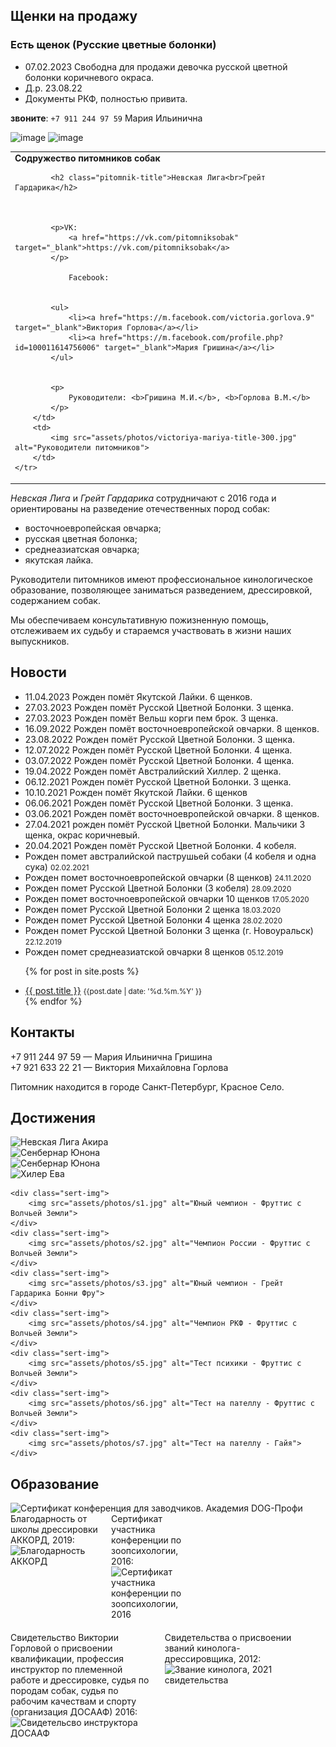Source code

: 
<!-- Щенки на продажу -->

## Щенки на продажу

### Есть щенок (Русские цветные болонки)

- 07.02.2023  Свободна для продажи девочка русской цветной болонки коричневого окраса.
- Д.р. 23.08.22
- Документы РКФ, полностью привита.

**звоните**: ``+7 911 244 97 59`` Мария Ильинична

![image](https://user-images.githubusercontent.com/2485728/217320876-ea531c52-9726-4b61-bfc2-ef11cca5c5a5.png)
![image](https://user-images.githubusercontent.com/2485728/217321028-b7791b4a-3654-4b2f-98f7-63327871c4d5.png)


<!--

### Ожидаются пометы Восточноевропейская овчарка и австралийский хилер

![](https://sun9-14.userapi.com/impf/6g1VWRps5sf5YDNnQz7G76C_kPmY1PBqbuhWJw/AZINTOMT54g.jpg?size=1938x1826&quality=95&sign=4797a8629700360f13ce06f749d66067&type=album)

![](https://sun9-40.userapi.com/impf/I5Heu8jPg4uuwqkcukZpkMSwn1sxPsIyI-pgTA/ZFRxFNe4Lfo.jpg?size=1440x2160&quality=95&sign=f5cada7c7e7538ec392c7b86efc4b184&type=album)

-->

<!-- div style="display:flex; flex-direction: row; align-items: flex-start; flex-wrap: wrap;">
   <div style="width: 45%;">
      <h3>Грейт Гардарика **Измира**</h3>
      <ul>
        <li>24.11.2020, черно-палевая девочка ВЕО</li>
        <li>Плановые, без брака, документы РКФ.</li>     
        <li>Договор и ветпаспорт, полностью привита. Загородное выращивание.</li>
        <li>Игривая, ориентирована на человека, социализирована по возрасту. </li>
      </ul>

   </div>
   <div style="width: 45%;">
        <img src="https://user-images.githubusercontent.com/2485728/110218543-58e81e00-7ecb-11eb-9015-0ccdd61db582.png" alt="щенок ВЕО: Грейт Гардарика Измира">
   </div>
</div -->

<!-- ### Родители чемпионы
![ВЕО Акира](https://user-images.githubusercontent.com/2485728/106354236-45142f80-6301-11eb-9eed-154d0d100e06.png)
 -->

<!-- ### Продаются щенки Австралийской Пастушьей Собаки

Родились 02.02.2021

*Хилер* - Австралийская пастушья собака.

Окрас голубой, без брака.
На продажу кобели.

На фото им 7 дней.

Звоните, резервируйте пока есть выбор! (на продажу 2 кобеля ~~4 кобеля~~)

**Грейт Гардарика Квикли Купер** кобель
![хилер Квикли Купер](https://user-images.githubusercontent.com/2485728/110218661-fba09c80-7ecb-11eb-8b0b-f0f7912a8f63.png)
![автстралийский хилер Квикли Купер](https://user-images.githubusercontent.com/2485728/110218688-23900000-7ecc-11eb-954c-f912576d56ca.png)

**Грейт Гардарика Каспер** кобель
![cattledog Гардарика Каспер](https://user-images.githubusercontent.com/2485728/110218722-4d492700-7ecc-11eb-878b-e48c3a9f31fe.png)
![cattledog Гардарика Каспер](https://user-images.githubusercontent.com/2485728/110218736-605bf700-7ecc-11eb-9a82-578b10c0a232.png)




**Родители**

Родители чемпионы (Saint-Petersburg, Russia):

*Joker Show King of The Ring* (JCH: RUS, EST, BLR, LT, LV; CH: FIN, LV, RUS, TL, BLR. 19 CACIB, CHRKF, Austrin Winner'19(Res.BIS), BIS, **INTER CH**
Baer +|+ снимки суставов-идеально, на расшифровке в РКФ
ОКД 2, Т1
x
*Evra Leone Galaktika* JCH: RUS, CHRKF, CACIB, BOB, BIS
PRA-NN, PLL-NN
снимки на дисплазию - 0A
ТПИ-1 (NHAT-VG)

![image](https://user-images.githubusercontent.com/2485728/107273690-735fe080-6a60-11eb-9101-319084ed145b.png)


 -->
<!-- Анонс -->
<!--
## Анонс помётов

<div class="flash" style="text-align: left;">   
   Ожидаются щенки:
   <ul>
      <li>Восточноевропейская овчарка, апрель 2022г</li>      
      <li>Австралийские хилеры, апрель 2022</li>
   </ul>
</div>
-->


<table class="head-table">
    <tr>
        <td>
            <div class="pre-pitomnik-title"><b>Содружество питомников собак</b></div>

            <h2 class="pitomnik-title">Невская Лига<br>Грейт Гардарика</h2>

            

            <p>VK: 
                <a href="https://vk.com/pitomniksobak" target="_blank">https://vk.com/pitomniksobak</a>
            </p>

                Facebook: 


            <ul>
                <li><a href="https://m.facebook.com/victoria.gorlova.9" target="_blank">Виктория Горлова</a></li>
                <li><a href="https://m.facebook.com/profile.php?id=100011614756006" target="_blank">Мария Гришина</a></li>
            </ul>


            <p>
                Руководители: <b>Гришина М.И.</b>, <b>Горлова В.М.</b>
            </p>
        </td>
        <td>
            <img src="assets/photos/victoriya-mariya-title-300.jpg" alt="Руководители питомников">
        </td>
    </tr>
</table>



_Невская Лига_ и _Грейт Гардарика_ сотрудничают с 2016 года
и ориентированы на разведение отечественных пород собак:

- восточноевропейская овчарка;
- русская цветная болонка;
- среднеазиатская овчарка;
- якутская лайка.

Руководители питомников имеют профессиональное кинологическое образование, позволяющее заниматься
разведением, дрессировкой, содержанием собак.

Мы обеспечиваем консультативную пожизненную помощь, отслеживаем их судьбу и стараемся участвовать в жизни 
наших выпускников.




## Новости

<ul>
   <li>11.04.2023 Рожден помёт Якутской Лайки. 6 щенков.</li>
   <li>27.03.2023 Рожден помёт Русской Цветной Болонки. 3 щенка.</li>
   <li>27.03.2023 Рожден помёт Вельш корги пем брок. 3 щенка.</li>
   <li>16.09.2022 Рожден помёт восточноевропейской овчарки. 8 щенков.</li>
   <li>23.08.2022 Рожден помёт Русской Цветной Болонки. 3 щенка.</li>   
   <li>12.07.2022 Рожден помёт Русской Цветной Болонки. 4 щенка.</li>
   <li>03.07.2022 Рожден помёт Русской Цветной Болонки. 4 щенка.</li>   
   <li>19.04.2022 Рожден помёт Австралийский Хиллер. 2 щенка.</li>   
   <li>06.12.2021 Рожден помёт Русской Цветной Болонки. 3 щенка.</li>
   <li>10.10.2021 Рожден помёт Якутской Лайки. 6 щенков</li>
   <li>06.06.2021 Рожден помёт Русской Цветной Болонки. 3 щенка.</li>
   <li>03.06.2021 Рожден помёт восточноевропейской овчарки. 8 щенков.</li>
   <li>27.04.2021 рожден помёт Русской Цветной Болонки. Мальчики 3 щенка, окрас коричневый.</li>
   <li>20.04.2021 Рожден помёт Русской Цветной Болонки. 4 кобеля. </li>   
   <li>Рожден помет австралийской паструшьей собаки (4 кобеля и одна сука) <small>02.02.2021</small></li>
   <li>Рожден помет восточноевропейской овчарки (8 щенков) <small>24.11.2020</small></li>
   <li>Рожден помет Русской Цветной Болонки (3 кобеля) <small>28.09.2020</small></li>
   <li>Рожден помет восточноевропейской овчарки 10 щенков <small>17.05.2020</small></li>
   <li>Рожден помет Русской Цветной Болонки 2 щенка <small>18.03.2020</small></li>
   <li>Рожден помет Русской Цветной Болонки 4 щенка <small>28.02.2020</small></li>
   <li>Рожден помет Русской Цветной Болонки 3 щенка (г. Новоуральск) <small>22.12.2019</small></li>
   <li>Рожден помет среднеазиатской овчарки 8 щенков <small>05.12.2019</small></li>
   
  {% for post in site.posts %}
    <li>
      <a href="{{ post.url | relative_url }}">{{ post.title }}</a> <small>{{post.date | date: '%d.%m.%Y' }}</small>
    </li>
  {% endfor %}
</ul>


## Контакты

<div itemscope itemtype="http://schema.org/Organization">
    <p>
        <span itemprop="telephone">+7 911 244 97 59</span> &mdash; Мария Ильинична Гришина<br>
        <span itemprop="telephone">+7 921 633 22 21</span> &mdash; Виктория Михайловна Горлова
    </p>
</div>

Питомник находится в городе Санкт-Петербург, Красное Село.


## Достижения

<div>
    <div class="sert-img">
      <img src="https://user-images.githubusercontent.com/2485728/110219177-bc277f80-7ece-11eb-8ea8-a82b18969144.png" alt="Невская Лига Акира">
    </div>      
    <div class="sert-img">
      <img src="https://user-images.githubusercontent.com/2485728/110219195-d19ca980-7ece-11eb-93c4-c983cbf47e5e.png" alt="Сенбернар Юнона">
    </div>      
    <div class="sert-img">
      <img src="https://user-images.githubusercontent.com/2485728/110219209-e9742d80-7ece-11eb-9c3e-244a5c5267cd.png" alt="Сенбернар Юнона">
    </div>      
    <div class="sert-img">
      <img src="https://user-images.githubusercontent.com/2485728/110219209-e9742d80-7ece-11eb-9c3e-244a5c5267cd.png" alt="Хилер Ева">
    </div>      
   
    <div class="sert-img">
        <img src="assets/photos/s1.jpg" alt="Юный чемпион - Фруттис с Волчьей Земли">
    </div>
    <div class="sert-img">
        <img src="assets/photos/s2.jpg" alt="Чемпион России - Фруттис с Волчьей Земли">
    </div>
    <div class="sert-img">
        <img src="assets/photos/s3.jpg" alt="Юный чемпион - Грейт Гардарика Бонни Фру">
    </div>
    <div class="sert-img">
        <img src="assets/photos/s4.jpg" alt="Чемпион РКФ - Фруттис с Волчьей Земли">
    </div>
    <div class="sert-img">
        <img src="assets/photos/s5.jpg" alt="Тест психики - Фруттис с Волчьей Земли"> 
    </div>
    <div class="sert-img">
        <img src="assets/photos/s6.jpg" alt="Тест на пателлу - Фруттис с Волчьей Земли">
    </div>
    <div class="sert-img">
        <img src="assets/photos/s7.jpg" alt="Тест на пателлу - Гайя"> 
    </div>
</div>

<h2>Образование</h2>

<div>
    <div class="sert-img">
        <img src="https://user-images.githubusercontent.com/2485728/110219069-1d9b1e80-7ece-11eb-9a97-6a63ae9f1d61.png" alt="Сертификат конференция для заводчиков. Академия DOG-Профи">
    </div>
    <!-- div class="sert-img">
        <img src="assets/photos/s2.jpg" alt="Сертификат конференция для заводчиков. Академия DOG-Профи">
    </div -->
</div>  


<div style="display:flex; flex-direction: row; align-items: flex-start; flex-wrap: wrap;">

   <div style="width: 28%;">
   Благодарность от школы дрессировки АККОРД, 2019:
   <img src="https://user-images.githubusercontent.com/2485728/64926723-8047b880-d809-11e9-80ee-d72c7f26eef1.png" alt="Благодарность АККОРД">
   </div>

   <div style="width: 28%; padding-left:20px;">
   Сертификат участника конференции по зоопсихологии, 2016:
   <img src="https://user-images.githubusercontent.com/2485728/64926759-006e1e00-d80a-11e9-9554-4b9ef3a36e63.png" alt="Сертификат участника конференции по зоопсихологии, 2016">
   </div>
</div>

<div style="display:flex; flex-direction: row; align-items: flex-start; flex-wrap: wrap; margin-top: 20px;">
   <div style="width: 45%;">
   Свидетельство Виктории Горловой о присвоении квалификации, профессия инструктор по племенной работе и дрессировке, судья по породам собак, судья по рабочим качествам и спорту (организация ДОСААФ) 2016:
   <img src="https://user-images.githubusercontent.com/2485728/64926683-0b747e80-d809-11e9-915c-4d9c034aaceb.png" alt="Свидетельсво инструктора ДОСААФ">
   </div>

   <div style="width: 45%; padding-left:20px;">
   Свидетельства о присвоении званий кинолога-дрессировщика, 2012:
   <img src="https://user-images.githubusercontent.com/2485728/64926673-dec06700-d808-11e9-8aed-3d2a3ce1ad5d.png" alt="Звание кинолога, 2021 свидетельства">
   </div>


</div>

════════════════

**BRIEF**
An exact, line-for-line copy is required: from the line containing "Свидетельства о присвоении" through the final line of the listing above, both included, with nothing else.

**THE ANSWER**
   Свидетельства о присвоении званий кинолога-дрессировщика, 2012:
   <img src="https://user-images.githubusercontent.com/2485728/64926673-dec06700-d808-11e9-8aed-3d2a3ce1ad5d.png" alt="Звание кинолога, 2021 свидетельства">
   </div>


</div>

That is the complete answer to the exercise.